Les deux autres pouvoirs étaient le denjo, qui influençait l’apparence physique pour fonctionner – parmi les célèbres Combattants qui en possédaient un, il y avait Jules Mallet, un français qui ne pouvait voler qu’avec ses ailes –, et le dalmène, qui était un pouvoir éphémère : lorsqu’une personne non-surnaturelle se retrouvait dans une situation où elle avait vraiment besoin d’un pouvoir, le ciel lui en donnait un, qui s’en allait quand son utilité disparaissait. Les croyants avaient affirmé qu’il s’agissait d’un prêt de Dieu, et personne ne les a contredits, partageant cette réponse comme s’il s’agissait de la vérité et évitant des disputes inutiles.
À droite de Caim, Jordan annonça qu’ils allaient finir le trajet à pieds et ordonna à Jayden et Klayton de sortir rapidement.
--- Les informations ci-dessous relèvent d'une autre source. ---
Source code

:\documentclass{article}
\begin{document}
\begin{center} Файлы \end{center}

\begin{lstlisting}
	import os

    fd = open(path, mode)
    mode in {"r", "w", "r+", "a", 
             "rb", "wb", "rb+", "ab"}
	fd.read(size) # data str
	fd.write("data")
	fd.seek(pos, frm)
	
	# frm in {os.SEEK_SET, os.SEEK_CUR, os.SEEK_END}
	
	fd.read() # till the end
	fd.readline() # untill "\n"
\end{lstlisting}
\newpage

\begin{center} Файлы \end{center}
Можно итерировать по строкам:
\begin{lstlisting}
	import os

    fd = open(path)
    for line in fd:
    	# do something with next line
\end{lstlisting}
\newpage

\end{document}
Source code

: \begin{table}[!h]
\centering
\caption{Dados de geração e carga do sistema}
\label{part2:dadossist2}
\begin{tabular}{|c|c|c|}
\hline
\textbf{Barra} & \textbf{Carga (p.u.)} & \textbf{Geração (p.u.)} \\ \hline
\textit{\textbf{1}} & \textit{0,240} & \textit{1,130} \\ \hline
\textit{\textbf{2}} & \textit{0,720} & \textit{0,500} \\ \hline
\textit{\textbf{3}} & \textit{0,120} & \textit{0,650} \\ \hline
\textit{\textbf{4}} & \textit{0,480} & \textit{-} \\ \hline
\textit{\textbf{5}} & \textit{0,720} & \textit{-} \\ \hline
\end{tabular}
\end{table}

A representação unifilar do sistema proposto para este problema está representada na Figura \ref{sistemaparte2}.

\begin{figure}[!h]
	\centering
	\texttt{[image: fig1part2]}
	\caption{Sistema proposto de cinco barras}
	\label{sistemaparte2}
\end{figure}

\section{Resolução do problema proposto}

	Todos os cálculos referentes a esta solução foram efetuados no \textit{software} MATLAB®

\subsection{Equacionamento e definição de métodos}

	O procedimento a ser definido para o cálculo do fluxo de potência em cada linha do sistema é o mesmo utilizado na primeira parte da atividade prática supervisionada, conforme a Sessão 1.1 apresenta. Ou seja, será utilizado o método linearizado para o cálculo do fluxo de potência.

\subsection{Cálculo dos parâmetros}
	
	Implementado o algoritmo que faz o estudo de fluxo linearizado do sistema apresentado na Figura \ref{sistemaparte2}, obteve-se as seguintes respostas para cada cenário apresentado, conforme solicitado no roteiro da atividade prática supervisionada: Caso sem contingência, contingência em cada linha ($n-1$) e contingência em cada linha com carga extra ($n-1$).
— On n’est plus très loin, leur assura-t-il alors qu’ils laissaient derrière eux le taxi rose.
Dans la voiture qui leur avait foncé dedans, un homme tenait le volant, le regard fixé dans le vide. Il semblait ne pas remarquer ce qu’il se passait autour de lui. Des klaxons retentissaient tandis que le quatuor s’en allait, Jordan et Caim incitant les adolescents à accélérer leur allure.